Smyth ended up at Bodega, the hottest prospect in Surry Hills in 2013, where he was a natural fit. It was here, while learning about the inner workings of kitchens, that he and Graham fleshed out the concept for Mary's. "I was basically getting trained by these guys without ever actually working in a kitchen," says Smyth. "When it came to building flavour [chefs Ben Milgate and Elvis Abrahanowicz] are the ones who first broke it down [for me]. "More fat, more acid, more salt. That's it. If something's a bit flat, add these three things and you'll be fine."
These days, Smyth is reluctant to describe himself as a publican. He's not quite a bartender or a restaurateur. In fact, he's not quite sure who he is on paper. But he knows what he wants to do.
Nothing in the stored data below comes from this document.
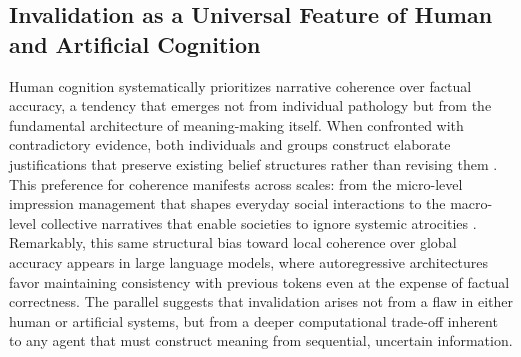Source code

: \documentclass[12pt]{article}
\theoremstyle{definition}
\begin{document}
\subsection{Invalidation as a Universal Feature of Human and Artificial Cognition}
\label{sec:invalidity-human}


Human cognition systematically prioritizes narrative coherence over factual accuracy, a tendency that emerges not from individual pathology but from the fundamental architecture of meaning-making itself. When confronted with contradictory evidence, both individuals and groups construct elaborate justifications that preserve existing belief structures rather than revising them \parencite{festinger1957cognitive, cohen2001states}. This preference for coherence manifests across scales: from the micro-level impression management that shapes everyday social interactions \parencite{goffman1959presentation} to the macro-level collective narratives that enable societies to ignore systemic atrocities \parencite{cohen2001states}. Remarkably, this same structural bias toward local coherence over global accuracy appears in large language models, where autoregressive architectures favor maintaining consistency with previous tokens even at the expense of factual correctness. The parallel suggests that invalidation arises not from a flaw in either human or artificial systems, but from a deeper computational trade-off inherent to any agent that must construct meaning from sequential, uncertain information.
\end{document}
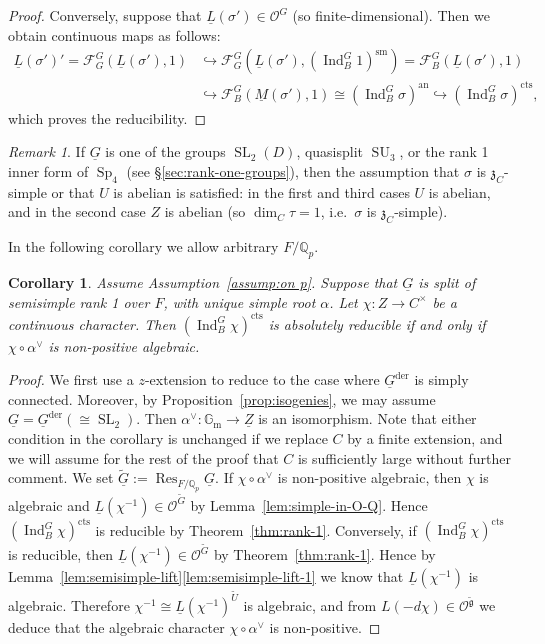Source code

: \documentclass[a4paper]{amsart}
\numberwithin{equation}{section}
\newtheorem{cor}[thm]{Corollary}
\theoremstyle{remark}
\newtheorem{remark}[thm]{Remark}
\theoremstyle{definition}
\DeclareMathOperator{\Ind}{Ind}
\DeclareMathOperator{\Res}{Res}
\newcommand{\Q}{\mathbb{Q}}
\DeclareMathOperator{\SL}{SL}
\DeclareMathOperator{\SU}{SU}
\DeclareMathOperator{\Sp}{Sp}
\newcommand{\sm}{\mathrm{sm}}
\newcommand{\alggrp}[1]{\underline{#1}}
\newcommand{\an}{\mathrm{an}}
\newcommand{\der}{\mathrm{der}}
\newcommand{\cts}{\mathrm{cts}}
\newcommand{\into}{\hookrightarrow}
\newcommand{\wt}[1]{\widetilde{#1}}
\begin{document}
\begin{proof}
  Conversely, suppose that $\underline L(\sigma') \in \mathcal O^G$ (so finite-dimensional).
  Then we obtain continuous maps as follows:
  \begin{align*}
    \underline L(\sigma')' = \mathcal F_G^G(\underline L(\sigma'),1) &\into \mathcal F_G^G(\underline L(\sigma'),(\Ind_B^G 1)^\sm) = \mathcal F_B^G(\underline L(\sigma'),1)\\
    & \into \mathcal F_B^G(\underline M(\sigma'),1) \cong (\Ind_{B}^{G}\sigma)^{\an} \into (\Ind_{B}^{G}\sigma)^{\cts},
  \end{align*}
  which proves the reducibility.
\end{proof}

\begin{remark}
  If $\alggrp G$ is one of the groups $\SL_2(D)$, quasisplit $\SU_3$, or the rank 1 inner form of $\Sp_4$ (see \S\ref{sec:rank-one-groups}), then the assumption that $\sigma$ is $\mathfrak z_C$-simple or that $U$ is abelian is satisfied: in the first and third cases $U$ is abelian, and in the second case $Z$ is abelian (so $\dim_C \tau = 1$, i.e.\ $\sigma$ is $\mathfrak z_C$-simple).
\end{remark}

In the following corollary we allow arbitrary $F/\Q_p$.

\begin{cor}\label{cor:rank-1-split}
  Assume Assumption~\ref{assump:on p}.
  Suppose that $\alggrp G$ is split of semisimple rank 1 over $F$, with unique simple root $\alpha$.
  Let $\chi\colon Z \to C^{\times}$ be a continuous character.
  Then $(\Ind_{B}^{G}\chi)^{\cts}$ is absolutely reducible if and only if $\chi \circ \alpha^\vee$ is non-positive algebraic.
\end{cor}

\begin{proof}
  We first use a $z$-extension to reduce to the case where $\alggrp G^\der$ is simply connected.
  Moreover, by Proposition~\ref{prop:isogenies}, we may assume $\alggrp{G} = \alggrp{G}^{\der} (\cong \SL_2)$.
  Then $\alpha^{\vee} \colon \mathbb{G}_{\mathrm{m}}\to \alggrp Z$ is an isomorphism.
  Note that either condition in the corollary is unchanged if we replace $C$ by a finite extension, and we will assume for the rest of the proof that $C$ is sufficiently large without further comment.
  We set $\widetilde{\alggrp{G}} := \Res_{F/\Q_{p}}\alggrp{G}$.
  If $\chi\circ\alpha^{\vee}$ is non-positive algebraic, then $\chi$ is algebraic and $\underline{L}(\chi^{-1})\in \mathcal{O}^{\widetilde{G}}$ by Lemma~\ref{lem:simple-in-O-Q}.
  Hence $(\Ind_{B}^{G}\chi)^{\cts}$ is reducible by Theorem~\ref{thm:rank-1}.
  Conversely, if $(\Ind_{B}^{G}\chi)^{\cts}$ is reducible, then $\underline{L}(\chi^{-1})\in \mathcal{O}^{\widetilde{G}}$ by Theorem~\ref{thm:rank-1}.
  Hence by Lemma~\ref{lem:semisimple-lift}\ref{lem:semisimple-lift-1} we know that $\underline{L}(\chi^{-1})$ is algebraic.
  Therefore $\chi^{-1} \cong \underline{L}(\chi^{-1})^{\wt U}$ is algebraic, and from $L(-d\chi)\in \mathcal{O}^{\widetilde{\mathfrak g}}$ we deduce that the algebraic character $\chi\circ\alpha^{\vee}$ is non-positive.
\end{proof}
\end{document}
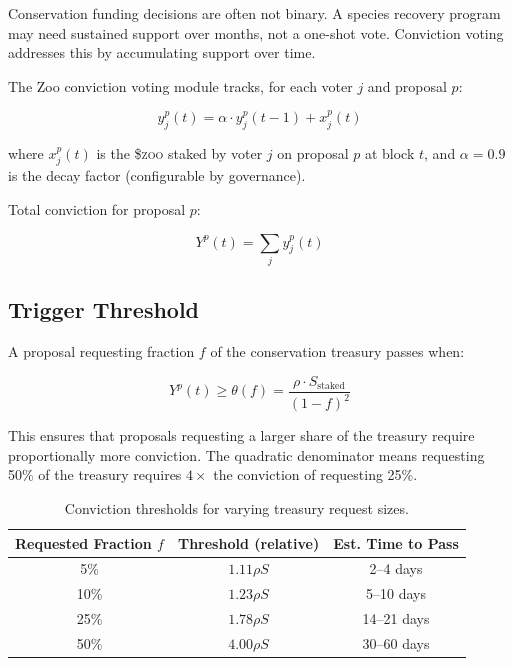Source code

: \documentclass[11pt,letterpaper]{article}
\newcommand{\ZOO}{\$\textsc{zoo}}
\begin{document}
Conservation funding decisions are often not binary. A species recovery program may need sustained support over months, not a one-shot vote. Conviction voting addresses this by accumulating support over time.

The Zoo conviction voting module tracks, for each voter $j$ and proposal $p$:

\begin{equation}
y_j^p(t) = \alpha \cdot y_j^p(t-1) + x_j^p(t)
\end{equation}

where $x_j^p(t)$ is the \ZOO{} staked by voter $j$ on proposal $p$ at block $t$, and $\alpha = 0.9$ is the decay factor (configurable by governance).

Total conviction for proposal $p$:

\begin{equation}
Y^p(t) = \sum_{j} y_j^p(t)
\end{equation}

\subsection{Trigger Threshold}

A proposal requesting fraction $f$ of the conservation treasury passes when:

\begin{equation}
Y^p(t) \geq \theta(f) = \frac{\rho \cdot S_{\text{staked}}}{(1-f)^2}
\end{equation}

This ensures that proposals requesting a larger share of the treasury require proportionally more conviction. The quadratic denominator means requesting 50\% of the treasury requires $4\times$ the conviction of requesting 25\%.

\begin{table}[t]
\centering
\begin{tabular}{ccc}
\toprule
\textbf{Requested Fraction $f$} & \textbf{Threshold (relative)} & \textbf{Est. Time to Pass} \\
\midrule
5\% & $1.11\rho S$ & 2--4 days \\
10\% & $1.23\rho S$ & 5--10 days \\
25\% & $1.78\rho S$ & 14--21 days \\
50\% & $4.00\rho S$ & 30--60 days \\
\bottomrule
\end{tabular}
\caption{Conviction thresholds for varying treasury request sizes.}
\label{tab:conviction}
\end{table}
\end{document}
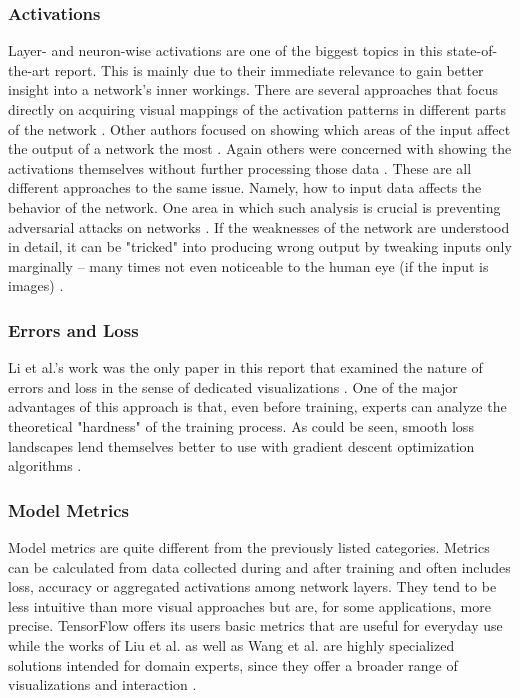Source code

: \documentclass{acmsiggraph}               %
\begin{document}
\subsubsection{Activations}
Layer- and neuron-wise activations are one of the biggest topics in this state-of-the-art report. This is mainly due to their immediate relevance to gain better insight into a network's inner workings.
There are several approaches that focus directly on acquiring visual mappings of the activation patterns in different parts of the network \cite{Yosinski2015,Nguyen2016}. Other authors focused on showing which areas of the input affect the output of a network the most \cite{Samek2017}. Again others were concerned with showing the activations themselves without further processing those data \cite{Liu2018}. These are all different approaches to the same issue. Namely, how to input data affects the behavior of the network. One area in which such analysis is crucial is preventing adversarial attacks on networks \cite{Hohman2018}. If the weaknesses of the network are understood in detail, it can be "tricked" into producing wrong output by tweaking inputs only marginally -- many times not even noticeable to the human eye (if the input is images) \cite{Hohman2018}.
\subsubsection{Errors and Loss}
Li et al.'s work was the only paper in this report that examined the nature of errors and loss in the sense of dedicated visualizations \cite{Li2017}. One of the major advantages of this approach is that, even before training, experts can analyze the theoretical "hardness" of the training process. As could be seen, smooth loss landscapes lend themselves better to use with gradient descent optimization algorithms \cite{Li2017}.
\subsubsection{Model Metrics}
Model metrics are quite different from the previously listed categories. Metrics can be calculated from data collected during and after training and often includes loss, accuracy or aggregated activations among network layers. They tend to be less intuitive than more visual approaches but are, for some applications, more precise. TensorFlow \cite{Wongsuphasawat2018} offers its users basic metrics that are useful for everyday use while the works of Liu et al. as well as Wang et al. are highly specialized solutions intended for domain experts, since they offer a broader range of visualizations and interaction \cite{Liu2016,Liu2018,Wang}.
\end{document}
And that's to create a legacy, especially when it comes to his pubs.
"To really create a pub worth its weight, it's all about time. I want to have a pub like the Shakespeare [a Surry Hills institution]. I want my kids to go there and pour pints behind the bar of a pub that was lived in, and that had its own proud history. I think a community springs up around a good pub."
After-midnight snack: Double cheeseburger on a steamed bun, and a Big Mac on a steamed bun with extra cheese and extra sauce on it.
Indispensable work tool: My singing. I sing at everyone, I sing abuse, I sing praise, and I sing frustrations.
Formative food moment: It was an amuse-bouche at a Michelin-starred restaurant in Edinburgh called Restaurant Martin Wishart. They sent out pumpkin soup with puffed rice. And it was the most incredible pumpkin soup I'd ever had. It was amazing, just the most incredibly complex, most pure pumpkin flavour I'd ever had.
Secret super power: Being able to wake up hungover, look after the kids and still turn up to work on time.
Music to cook to: I like LCD Soundsystem to cook to. If I'm cooking at home for Ali and it's a quiet night, Radiohead. If it's for a party, Ryan Adams. I like to listen to music that I can sing along to. That's what I do. I cook and I sing. And I just sing at the top of my lungs, you know, at my daughter or at my sous chefs. Whatever.